Thursday, February 26, 2009
For some international students, living in Stouffer Place apartments can help them cope with the overwhelming process of leaving home, country and family.
About 80 percent of the estimated 2,300 residents in Stouffer Place are international students, or those students’ family members. This gives the apartments an environment where different cultures and heritages are tolerated and shared.
Sometimes residents will go years without seeing any friends or family from back home. One such resident is Hector Codoceo, Iquique, Chile, who came to the University of Kansas from Chile because his wife received a Fulbright Scholarship.

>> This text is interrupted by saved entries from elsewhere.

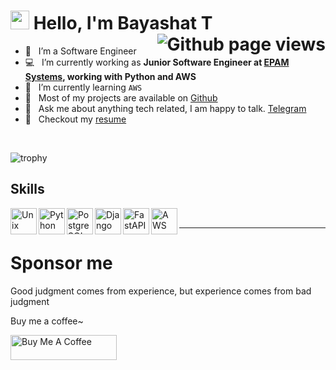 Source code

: <h1>
  <img src="https://media.giphy.com/media/hvRJCLFzcasrR4ia7z/giphy.gif" width="30px" height="30px" /> 
  <span>Hello, I'm Bayashat T</span>
  <img align="right" src="https://komarev.com/ghpvc/?username=Bayashat" alt="Github page views" />
</h1>

- 🚩 &nbsp; I’m a Software Engineer
- 💻 &nbsp; I’m currently working as **Junior Software Engineer at [EPAM Systems](https://www.epam.com), working with Python and AWS**
- 🌱 &nbsp; I’m currently learning `AWS`
- 🔭 &nbsp; Most of my projects are available on [Github](https://github.com/Bayashat?tab=repositories)
- 💬 &nbsp; Ask me about anything tech related, I am happy to talk. [Telegram](https://t.me/bayashat) 
- 📝 &nbsp; Checkout my [resume](https://www.linkedin.com/in/bayashat/)

<br>

![trophy](https://github-profile-trophy.vercel.app/?username=Bayashat&rank=SECRET,SSS,SS,S,AAA,AA,A&margin-w=15&margin-h=15&theme=algolia)

## Skills

<a href="https://unix.org/" target="_blank"><img align="left" alt="Unix" height ="42px" src="https://miro.medium.com/v2/resize:fit:1400/1*DGiErynhxM9XkzzBMUd1Vw.png"></a>
<a href="https://www.python.org" target="_blank"><img align="left" alt="Python" height ="42px" src="https://upload.wikimedia.org/wikipedia/commons/thumb/c/c3/Python-logo-notext.svg/800px-Python-logo-notext.svg.png"></a>
<a href="https://www.postgresql.org/" target="_blank"> <img align="left" alt="PostgreSQL" height ="42px"  src="https://upload.wikimedia.org/wikipedia/commons/thumb/2/29/Postgresql_elephant.svg/800px-Postgresql_elephant.svg.png"> </a>
<a href="https://www.djangoproject.com/" target="_blank"> <img align="left" alt="Django" height ="42px" src="https://static.djangoproject.com/img/logos/django-logo-negative.1d528e2cb5fb.png"></a>
<a href="https://fastapi.tiangolo.com/" target="_blank"><img align="left" alt="FastAPI" height ="42px" src="https://fastapi.tiangolo.com/img/logo-margin/logo-teal.png"></a>
<a href="https://aws.amazon.com/" target="_blank"><img align="left" alt="AWS" height ="42px" src="https://encrypted-tbn0.gstatic.com/images?q=tbn:ANd9GcR2xQcwKitRgXfqdi34DYlocPSEXD2G2zZipg&s"></a>
<br>

---

# Sponsor me

<p>Good judgment comes from experience, but experience comes from bad judgment</p>
<p>Buy me a coffee~</p>
<a href="https://www.patreon.com/Bayashat/shop" target="_blank" rel="noreferrer nofollow">
  <img src="https://cdn.buymeacoffee.com/buttons/default-red.png" alt="Buy Me A Coffee" height="40" width="170" >
</a>
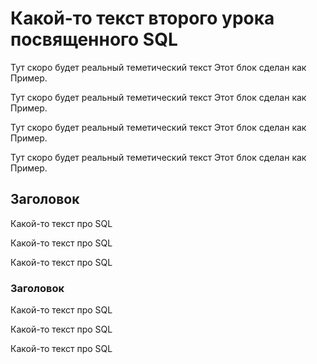 # Какой-то текст второго урока посвященного SQL

Тут скоро будет реальный теметический текст
Этот блок сделан как 
Пример.

Тут скоро будет реальный теметический текст
Этот блок сделан как 
Пример.

Тут скоро будет реальный теметический текст
Этот блок сделан как 
Пример.

Тут скоро будет реальный теметический текст
Этот блок сделан как 
Пример.

## Заголовок

Какой-то текст про SQL

Какой-то текст про SQL

Какой-то текст про SQL

### Заголовок
Какой-то текст про SQL

Какой-то текст про SQL

Какой-то текст про SQL
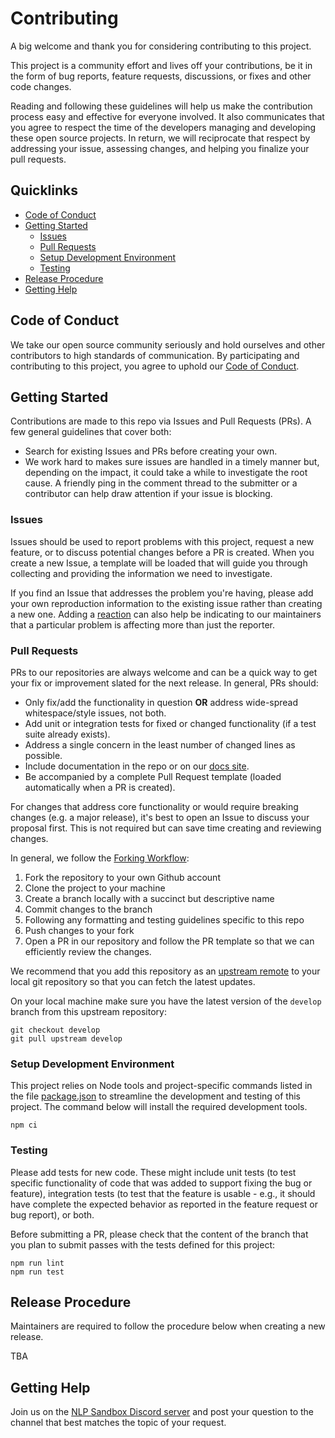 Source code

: # Contributing

A big welcome and thank you for considering contributing to this project.

This project is a community effort and lives off your contributions, be it in
the form of bug reports, feature requests, discussions, or fixes and other
code changes.

Reading and following these guidelines will help us make the contribution
process easy and effective for everyone involved. It also communicates that you
agree to respect the time of the developers managing and developing these open
source projects. In return, we will reciprocate that respect by addressing your
issue, assessing changes, and helping you finalize your pull requests.

## Quicklinks

- [Code of Conduct](#code-of-conduct)
- [Getting Started](#getting-started)
  - [Issues](#issues)
  - [Pull Requests](#pull-requests)
  - [Setup Development Environment](#setup-development-environment)
  - [Testing](#testing)
- [Release Procedure](#release-procedure)
- [Getting Help](#getting-help)

## Code of Conduct

We take our open source community seriously and hold ourselves and other
contributors to high standards of communication. By participating and
contributing to this project, you agree to uphold our [Code of Conduct].

## Getting Started

Contributions are made to this repo via Issues and Pull Requests (PRs). A few
general guidelines that cover both:

- Search for existing Issues and PRs before creating your own.
- We work hard to makes sure issues are handled in a timely manner but,
  depending on the impact, it could take a while to investigate the root cause.
  A friendly ping in the comment thread to the submitter or a contributor can
  help draw attention if your issue is blocking.

### Issues

Issues should be used to report problems with this project, request a new
feature, or to discuss potential changes before a PR is created. When you
create a new Issue, a template will be loaded that will guide you through
collecting and providing the information we need to investigate.

If you find an Issue that addresses the problem you're having, please add your
own reproduction information to the existing issue rather than creating a new
one. Adding a [reaction] can also help be indicating to our maintainers that a
particular problem is affecting more than just the reporter.

### Pull Requests

PRs to our repositories are always welcome and can be a quick way to get your
fix or improvement slated for the next release. In general, PRs should:

- Only fix/add the functionality in question **OR** address wide-spread
  whitespace/style issues, not both.
- Add unit or integration tests for fixed or changed functionality
  (if a test suite already exists).
- Address a single concern in the least number of changed lines as possible.
- Include documentation in the repo or on our [docs site].
- Be accompanied by a complete Pull Request template (loaded automatically
  when a PR is created).

For changes that address core functionality or would require breaking changes
(e.g. a major release), it's best to open an Issue to discuss your proposal
first. This is not required but can save time creating and reviewing changes.

In general, we follow the [Forking Workflow]:

1. Fork the repository to your own Github account
2. Clone the project to your machine
3. Create a branch locally with a succinct but descriptive name
4. Commit changes to the branch
5. Following any formatting and testing guidelines specific to this repo
6. Push changes to your fork
7. Open a PR in our repository and follow the PR template so that we can
   efficiently review the changes.

We recommend that you add this repository as an [upstream remote] to your local
git repository so that you can fetch the latest updates.

On your local machine make sure you have the latest version of the `develop`
branch from this upstream repository:

    git checkout develop
    git pull upstream develop

### Setup Development Environment

This project relies on Node tools and project-specific commands listed in the
file [package.json] to streamline the development and testing of this project.
The command below will install the required development tools.

    npm ci

### Testing

Please add tests for new code. These might include unit tests (to test specific
functionality of code that was added to support fixing the bug or feature),
integration tests (to test that the feature is usable - e.g., it should have
complete the expected behavior as reported in the feature request or bug
report), or both.

Before submitting a PR, please check that the content of the branch that you
plan to submit passes with the tests defined for this project:

    npm run lint
    npm run test

## Release Procedure

Maintainers are required to follow the procedure below when creating a new
release.

TBA

## Getting Help

Join us on the [NLP Sandbox Discord server] and post your question to the
channel that best matches the topic of your request.

<!-- Links -->

[Code of Conduct]: https://github.com/nlpsandbox/date-annotator-example/blob/develop/CODE_OF_CONDUCT.md
[upstream remote]: https://help.github.com/en/articles/configuring-a-remote-for-a-fork
[reaction]: https://github.blog/2016-03-10-add-reactions-to-pull-requests-issues-and-comments/
[docs site]: https://github.com/nlpsandbox/nlpsandbox-website-synapse
[Forking Workflow]: https://www.atlassian.com/git/tutorials/comparing-workflows/forking-workflow
[package.json]: package.json
[NLP Sandbox Discord server]: https://discord.gg/Zb4ymtF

“I knew nobody,” said Codoceo. “You can find somebody from your country or the same area.”
Codoceo and his wife have been at Stouffer for more than eight years now, and plan to return to their native Chile as early as May.
“We now are so used to being here,” said Codoceo, “It’s going to be kind of chalky in a way ... cause we have a life here already with friends. It’s going to be difficult to leave our life here.”
The residents of Stouffer hail from a vast array of countries including Chile, China, South Korea, India, Qatar, Saudi Arabia and the U.S.
Seyool Oh, Ph.D. candidate, Jinhae, South Korea, is the president of the Stouffer Neighborhood Association.
“Stouffer Place is a unique place,” said Seyool Oh, Jinhae, South Korea doctoral student and president of the Stouffer Neighborhood Association. “Off-campus apartments don’t have a community”.
Because most of the students are international students, the established community can greatly ease the transition to a new environment and culture by surrounding students new to the country with others in the same position.
The Stouffer neighborhood is self-governed by the SNA. They deal with policy rules and community building. Occasionally there will be meetings that deal with communal issues. The communal issues affect every resident, student or nonstudent.
Actually, the family members outnumber the students, Most of the residents who live in the apartments are family members of students. SNA is funded by the University, but the funding is disproportionate because the school funds the group for each student, not the resident.
Donald Claus, vice president of the Stouffer Neighborhood Association, has lived at Stouffer for more than seven years and has seen many of the residents’ kids grow up in that time.
“I was fortunate to live in Stouffer,” said Claus. “You have people of all ages and people of many nationalities and so here at Stouffer there are lots of things we do that allow people to meet very quickly”.
Throughout each year, the neighborhood will host a various assortment of activities from throwing charity fundraisers to putting a slip and slide on top of Daisy Hill.